┌─ Input for this task

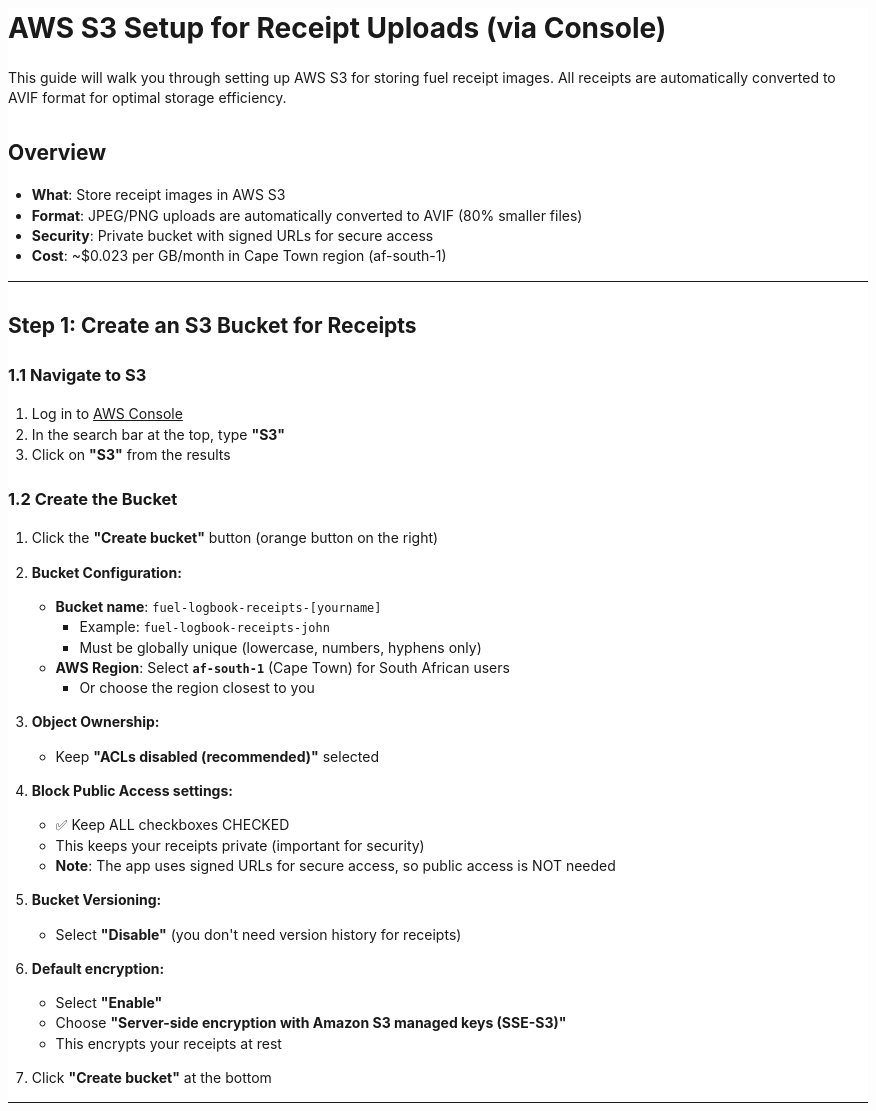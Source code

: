 # AWS S3 Setup for Receipt Uploads (via Console)

This guide will walk you through setting up AWS S3 for storing fuel receipt images. All receipts are automatically converted to AVIF format for optimal storage efficiency.

## Overview

- **What**: Store receipt images in AWS S3
- **Format**: JPEG/PNG uploads are automatically converted to AVIF (80% smaller files)
- **Security**: Private bucket with signed URLs for secure access
- **Cost**: ~$0.023 per GB/month in Cape Town region (af-south-1)

---

## Step 1: Create an S3 Bucket for Receipts

### 1.1 Navigate to S3

1. Log in to [AWS Console](https://console.aws.amazon.com/)
2. In the search bar at the top, type **"S3"**
3. Click on **"S3"** from the results

### 1.2 Create the Bucket

1. Click the **"Create bucket"** button (orange button on the right)

2. **Bucket Configuration:**
    - **Bucket name**: `fuel-logbook-receipts-[yourname]`
        - Example: `fuel-logbook-receipts-john`
        - Must be globally unique (lowercase, numbers, hyphens only)
    - **AWS Region**: Select **`af-south-1`** (Cape Town) for South African users
        - Or choose the region closest to you

3. **Object Ownership:**
    - Keep **"ACLs disabled (recommended)"** selected

4. **Block Public Access settings:**
    - ✅ Keep ALL checkboxes CHECKED
    - This keeps your receipts private (important for security)
    - **Note**: The app uses signed URLs for secure access, so public access is NOT needed

5. **Bucket Versioning:**
    - Select **"Disable"** (you don't need version history for receipts)

6. **Default encryption:**
    - Select **"Enable"**
    - Choose **"Server-side encryption with Amazon S3 managed keys (SSE-S3)"**
    - This encrypts your receipts at rest

7. Click **"Create bucket"** at the bottom

---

└─

### What you will do:
Set down each record above exactly as it stands and leave out all pictures.

### Result of this task:
Source code

: # AWS S3 Setup for Receipt Uploads (via Console)

This guide will walk you through setting up AWS S3 for storing fuel receipt images. All receipts are automatically converted to AVIF format for optimal storage efficiency.

## Overview

- **What**: Store receipt images in AWS S3
- **Format**: JPEG/PNG uploads are automatically converted to AVIF (80% smaller files)
- **Security**: Private bucket with signed URLs for secure access
- **Cost**: ~$0.023 per GB/month in Cape Town region (af-south-1)

---

## Step 1: Create an S3 Bucket for Receipts

### 1.1 Navigate to S3

1. Log in to [AWS Console](https://console.aws.amazon.com/)
2. In the search bar at the top, type **"S3"**
3. Click on **"S3"** from the results

### 1.2 Create the Bucket

1. Click the **"Create bucket"** button (orange button on the right)

2. **Bucket Configuration:**
    - **Bucket name**: `fuel-logbook-receipts-[yourname]`
        - Example: `fuel-logbook-receipts-john`
        - Must be globally unique (lowercase, numbers, hyphens only)
    - **AWS Region**: Select **`af-south-1`** (Cape Town) for South African users
        - Or choose the region closest to you

3. **Object Ownership:**
    - Keep **"ACLs disabled (recommended)"** selected

4. **Block Public Access settings:**
    - ✅ Keep ALL checkboxes CHECKED
    - This keeps your receipts private (important for security)
    - **Note**: The app uses signed URLs for secure access, so public access is NOT needed

5. **Bucket Versioning:**
    - Select **"Disable"** (you don't need version history for receipts)

6. **Default encryption:**
    - Select **"Enable"**
    - Choose **"Server-side encryption with Amazon S3 managed keys (SSE-S3)"**
    - This encrypts your receipts at rest

7. Click **"Create bucket"** at the bottom

---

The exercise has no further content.